The weighted check valve is supposed to prevent gravity float but allow pumped flow, but I've never been able to find in the specs what the opening pressure limit is.  

By studying the pump charts for IFC and non-IFC circulators I've concluded it might be on the order of 1 psi.  So if P1 sees a small enough pressure drop through the oil boiler, swing check, elbows, pipe, and tees leading back to the point where the parallel paths join, the the weighted check will not open and everything is fine.  It's reasonable to think so, but you could get fooled without better data to work with.

So maybe just make sure there's a spot where a motorized valve could be added if it comes to that and wait and see.  The worst that can happen is there will be some amount of flow through the wood boiler whenever the oil boiler comes on automatically, then the snap-disc thermostat will shut the oil boiler off and (depending on your control strategy) re-energize P2 until the snap-disc cools down, and so forth kind of stumbling along and more or less heating the house until you get home and shut the valves between the two systems.

Also if P1 is over-sized  it would definitely aggravate the situation.  A Grundfos Alpha or a Wilo Stratos would help a lot in preventing the problem.


----------



## mikefrommaine (Dec 9, 2012)

I'm using a weighted check and it does keep the wood boiler side of the piping cold to the touch when the oil is running.


----------



## SIERRADMAX (Dec 10, 2012)

If I were to add future storage, what should I install & where  so I don't have to rip apart the plumbing later?


----------



## mikefrommaine (Dec 10, 2012)

At the very least a couple of tees and ball valves on the supply and return.

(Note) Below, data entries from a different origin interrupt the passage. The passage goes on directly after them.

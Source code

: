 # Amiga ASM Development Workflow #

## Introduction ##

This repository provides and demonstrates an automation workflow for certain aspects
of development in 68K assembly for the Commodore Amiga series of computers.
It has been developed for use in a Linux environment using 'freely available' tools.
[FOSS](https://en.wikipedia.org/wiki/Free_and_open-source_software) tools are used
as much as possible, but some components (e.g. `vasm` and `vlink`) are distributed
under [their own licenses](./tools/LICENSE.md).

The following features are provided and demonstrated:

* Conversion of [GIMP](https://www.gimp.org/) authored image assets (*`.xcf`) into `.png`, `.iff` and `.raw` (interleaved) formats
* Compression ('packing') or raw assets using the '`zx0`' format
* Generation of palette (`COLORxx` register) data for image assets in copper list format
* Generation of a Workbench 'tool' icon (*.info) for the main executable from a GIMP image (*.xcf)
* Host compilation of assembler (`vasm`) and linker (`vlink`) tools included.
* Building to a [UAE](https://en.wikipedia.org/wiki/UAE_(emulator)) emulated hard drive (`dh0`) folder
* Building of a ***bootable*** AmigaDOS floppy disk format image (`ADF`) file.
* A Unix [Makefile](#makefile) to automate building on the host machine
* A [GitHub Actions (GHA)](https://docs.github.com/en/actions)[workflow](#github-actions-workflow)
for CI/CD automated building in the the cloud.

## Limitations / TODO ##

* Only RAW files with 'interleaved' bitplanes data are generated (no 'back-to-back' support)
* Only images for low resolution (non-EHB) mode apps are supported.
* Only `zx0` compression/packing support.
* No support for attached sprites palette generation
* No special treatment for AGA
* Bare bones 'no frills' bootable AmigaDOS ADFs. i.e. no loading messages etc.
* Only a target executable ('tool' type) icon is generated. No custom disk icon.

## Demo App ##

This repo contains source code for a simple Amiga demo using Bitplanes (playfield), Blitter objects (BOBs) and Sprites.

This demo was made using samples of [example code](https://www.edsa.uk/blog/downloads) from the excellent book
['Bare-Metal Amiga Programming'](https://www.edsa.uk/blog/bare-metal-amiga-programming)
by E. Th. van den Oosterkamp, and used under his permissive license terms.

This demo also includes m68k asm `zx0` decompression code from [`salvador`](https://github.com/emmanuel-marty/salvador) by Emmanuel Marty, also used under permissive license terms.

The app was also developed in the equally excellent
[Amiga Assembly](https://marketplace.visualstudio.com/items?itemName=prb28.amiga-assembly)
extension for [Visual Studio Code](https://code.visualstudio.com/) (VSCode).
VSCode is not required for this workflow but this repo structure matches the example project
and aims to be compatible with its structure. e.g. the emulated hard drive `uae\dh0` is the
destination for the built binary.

Tarm has a diagram that uses pretty much your proposed design as a starting point but adds in a 3 way valve on the return, another circ and a zone valve in place of the weighted check. You probably won't need the zone valve since you are not zoning with circulators.


----------



## SIERRADMAX (Dec 13, 2012)

If I use a P.A.B., can I install P1 further downstream on the return (closer to the oil boiler below primary loop return), keep P1 from circulating and have P2 serve as circulator to the zones? Will the PAB still function?